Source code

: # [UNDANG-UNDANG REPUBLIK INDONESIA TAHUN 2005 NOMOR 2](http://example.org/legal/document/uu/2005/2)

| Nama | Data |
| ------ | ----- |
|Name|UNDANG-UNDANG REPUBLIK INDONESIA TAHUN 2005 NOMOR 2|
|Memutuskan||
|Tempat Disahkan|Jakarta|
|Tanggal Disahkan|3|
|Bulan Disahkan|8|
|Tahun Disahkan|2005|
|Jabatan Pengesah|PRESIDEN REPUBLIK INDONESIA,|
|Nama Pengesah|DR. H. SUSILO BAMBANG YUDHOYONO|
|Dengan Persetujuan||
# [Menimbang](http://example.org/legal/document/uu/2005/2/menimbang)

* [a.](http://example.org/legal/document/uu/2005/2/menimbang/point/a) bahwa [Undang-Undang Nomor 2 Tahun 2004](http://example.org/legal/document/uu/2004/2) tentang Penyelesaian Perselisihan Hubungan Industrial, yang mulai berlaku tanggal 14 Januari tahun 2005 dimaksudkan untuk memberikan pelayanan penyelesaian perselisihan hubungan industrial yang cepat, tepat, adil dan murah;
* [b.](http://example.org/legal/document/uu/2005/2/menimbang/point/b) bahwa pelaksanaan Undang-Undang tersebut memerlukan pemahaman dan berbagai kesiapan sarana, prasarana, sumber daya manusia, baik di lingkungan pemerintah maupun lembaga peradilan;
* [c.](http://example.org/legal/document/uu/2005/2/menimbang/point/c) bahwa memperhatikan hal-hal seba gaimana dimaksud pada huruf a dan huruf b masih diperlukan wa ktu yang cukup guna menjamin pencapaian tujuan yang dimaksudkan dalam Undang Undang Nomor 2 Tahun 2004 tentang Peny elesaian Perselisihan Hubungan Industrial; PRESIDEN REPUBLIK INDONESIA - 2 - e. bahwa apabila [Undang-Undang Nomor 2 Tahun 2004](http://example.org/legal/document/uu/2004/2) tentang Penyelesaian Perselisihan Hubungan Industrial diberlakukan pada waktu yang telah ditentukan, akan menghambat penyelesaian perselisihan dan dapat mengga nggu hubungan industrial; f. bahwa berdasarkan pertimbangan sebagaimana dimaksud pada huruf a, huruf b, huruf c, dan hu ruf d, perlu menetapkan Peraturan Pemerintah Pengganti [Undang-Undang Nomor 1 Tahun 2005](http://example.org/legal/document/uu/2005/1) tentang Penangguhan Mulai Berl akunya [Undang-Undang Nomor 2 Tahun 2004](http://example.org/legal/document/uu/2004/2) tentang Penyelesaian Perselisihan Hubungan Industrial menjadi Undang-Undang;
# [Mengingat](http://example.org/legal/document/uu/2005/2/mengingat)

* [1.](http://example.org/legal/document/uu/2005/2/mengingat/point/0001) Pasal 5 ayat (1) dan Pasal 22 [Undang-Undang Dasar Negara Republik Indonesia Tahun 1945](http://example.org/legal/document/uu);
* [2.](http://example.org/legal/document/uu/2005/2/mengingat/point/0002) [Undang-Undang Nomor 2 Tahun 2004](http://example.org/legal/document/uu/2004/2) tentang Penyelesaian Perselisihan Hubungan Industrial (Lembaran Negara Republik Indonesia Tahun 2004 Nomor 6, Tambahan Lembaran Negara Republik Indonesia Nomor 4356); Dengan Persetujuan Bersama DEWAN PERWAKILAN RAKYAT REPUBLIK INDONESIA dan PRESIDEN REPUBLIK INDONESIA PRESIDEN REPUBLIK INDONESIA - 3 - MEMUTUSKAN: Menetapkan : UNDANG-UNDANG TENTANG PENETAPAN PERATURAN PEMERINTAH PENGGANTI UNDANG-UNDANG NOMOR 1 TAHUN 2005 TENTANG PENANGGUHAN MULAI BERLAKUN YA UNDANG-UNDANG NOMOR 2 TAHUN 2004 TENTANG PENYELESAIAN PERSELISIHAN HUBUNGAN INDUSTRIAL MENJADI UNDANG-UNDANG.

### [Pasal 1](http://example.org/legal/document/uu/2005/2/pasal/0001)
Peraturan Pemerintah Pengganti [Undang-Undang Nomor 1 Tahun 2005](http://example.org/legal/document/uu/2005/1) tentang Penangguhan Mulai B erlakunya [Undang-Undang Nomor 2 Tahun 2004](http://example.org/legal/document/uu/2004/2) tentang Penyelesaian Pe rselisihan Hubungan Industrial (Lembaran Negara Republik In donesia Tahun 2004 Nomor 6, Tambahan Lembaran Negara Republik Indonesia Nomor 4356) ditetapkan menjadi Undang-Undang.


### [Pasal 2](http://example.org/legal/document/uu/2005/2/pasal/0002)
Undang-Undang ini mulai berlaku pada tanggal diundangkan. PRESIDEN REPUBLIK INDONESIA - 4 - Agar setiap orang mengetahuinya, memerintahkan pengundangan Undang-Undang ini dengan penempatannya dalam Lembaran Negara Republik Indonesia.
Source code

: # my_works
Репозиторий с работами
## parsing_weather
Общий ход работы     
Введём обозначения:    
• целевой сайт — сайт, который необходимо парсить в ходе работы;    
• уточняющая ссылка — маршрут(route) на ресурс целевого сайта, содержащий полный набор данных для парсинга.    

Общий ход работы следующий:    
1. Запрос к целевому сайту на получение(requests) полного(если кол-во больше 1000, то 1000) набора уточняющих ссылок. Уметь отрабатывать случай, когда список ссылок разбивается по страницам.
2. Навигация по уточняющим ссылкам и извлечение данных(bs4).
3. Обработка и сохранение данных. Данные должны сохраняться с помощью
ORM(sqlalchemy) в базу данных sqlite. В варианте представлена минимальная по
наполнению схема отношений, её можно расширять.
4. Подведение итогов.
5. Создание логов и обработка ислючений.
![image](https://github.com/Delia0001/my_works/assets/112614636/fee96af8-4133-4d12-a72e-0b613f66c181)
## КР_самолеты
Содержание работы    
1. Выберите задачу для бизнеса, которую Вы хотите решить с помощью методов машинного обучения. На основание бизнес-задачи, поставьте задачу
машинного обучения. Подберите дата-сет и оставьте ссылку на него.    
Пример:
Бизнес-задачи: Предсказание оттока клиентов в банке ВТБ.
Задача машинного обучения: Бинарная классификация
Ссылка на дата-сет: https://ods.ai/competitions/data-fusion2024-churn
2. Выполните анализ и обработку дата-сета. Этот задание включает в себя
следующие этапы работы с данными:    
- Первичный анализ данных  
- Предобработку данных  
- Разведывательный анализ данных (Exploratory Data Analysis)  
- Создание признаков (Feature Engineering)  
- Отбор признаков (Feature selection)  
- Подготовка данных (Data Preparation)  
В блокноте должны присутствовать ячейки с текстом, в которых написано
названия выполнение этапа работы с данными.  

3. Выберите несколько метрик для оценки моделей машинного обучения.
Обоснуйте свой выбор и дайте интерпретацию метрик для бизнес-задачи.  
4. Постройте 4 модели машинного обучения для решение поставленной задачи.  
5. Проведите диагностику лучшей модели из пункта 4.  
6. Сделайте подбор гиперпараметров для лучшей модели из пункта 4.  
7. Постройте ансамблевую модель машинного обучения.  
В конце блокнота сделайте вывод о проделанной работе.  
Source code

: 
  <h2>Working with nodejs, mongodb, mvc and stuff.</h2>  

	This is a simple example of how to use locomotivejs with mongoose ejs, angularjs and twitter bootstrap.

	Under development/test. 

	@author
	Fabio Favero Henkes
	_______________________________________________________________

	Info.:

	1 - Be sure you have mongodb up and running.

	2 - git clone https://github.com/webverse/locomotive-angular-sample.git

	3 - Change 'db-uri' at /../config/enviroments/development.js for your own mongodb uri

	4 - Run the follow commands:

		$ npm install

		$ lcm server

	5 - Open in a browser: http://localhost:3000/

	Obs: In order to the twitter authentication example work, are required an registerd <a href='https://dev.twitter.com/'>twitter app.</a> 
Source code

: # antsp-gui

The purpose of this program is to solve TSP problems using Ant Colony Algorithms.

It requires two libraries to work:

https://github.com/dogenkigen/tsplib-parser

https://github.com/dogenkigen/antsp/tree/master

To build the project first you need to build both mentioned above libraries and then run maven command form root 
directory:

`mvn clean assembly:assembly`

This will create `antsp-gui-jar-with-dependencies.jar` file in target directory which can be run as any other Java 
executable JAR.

━━━━━━━━

All that is wanted is the stretch of lines above from the one containing "1. Запрос к" through the one containing "названия выполнение этапа работы с данными.", duplicated exactly.

1. Запрос к целевому сайту на получение(requests) полного(если кол-во больше 1000, то 1000) набора уточняющих ссылок. Уметь отрабатывать случай, когда список ссылок разбивается по страницам.
2. Навигация по уточняющим ссылкам и извлечение данных(bs4).
3. Обработка и сохранение данных. Данные должны сохраняться с помощью
ORM(sqlalchemy) в базу данных sqlite. В варианте представлена минимальная по
наполнению схема отношений, её можно расширять.
4. Подведение итогов.
5. Создание логов и обработка ислючений.
![image](https://github.com/Delia0001/my_works/assets/112614636/fee96af8-4133-4d12-a72e-0b613f66c181)
## КР_самолеты
Содержание работы    
1. Выберите задачу для бизнеса, которую Вы хотите решить с помощью методов машинного обучения. На основание бизнес-задачи, поставьте задачу
машинного обучения. Подберите дата-сет и оставьте ссылку на него.    
Пример:
Бизнес-задачи: Предсказание оттока клиентов в банке ВТБ.
Задача машинного обучения: Бинарная классификация
Ссылка на дата-сет: https://ods.ai/competitions/data-fusion2024-churn
2. Выполните анализ и обработку дата-сета. Этот задание включает в себя
следующие этапы работы с данными:    
- Первичный анализ данных  
- Предобработку данных  
- Разведывательный анализ данных (Exploratory Data Analysis)  
- Создание признаков (Feature Engineering)  
- Отбор признаков (Feature selection)  
- Подготовка данных (Data Preparation)  
В блокноте должны присутствовать ячейки с текстом, в которых написано
названия выполнение этапа работы с данными.  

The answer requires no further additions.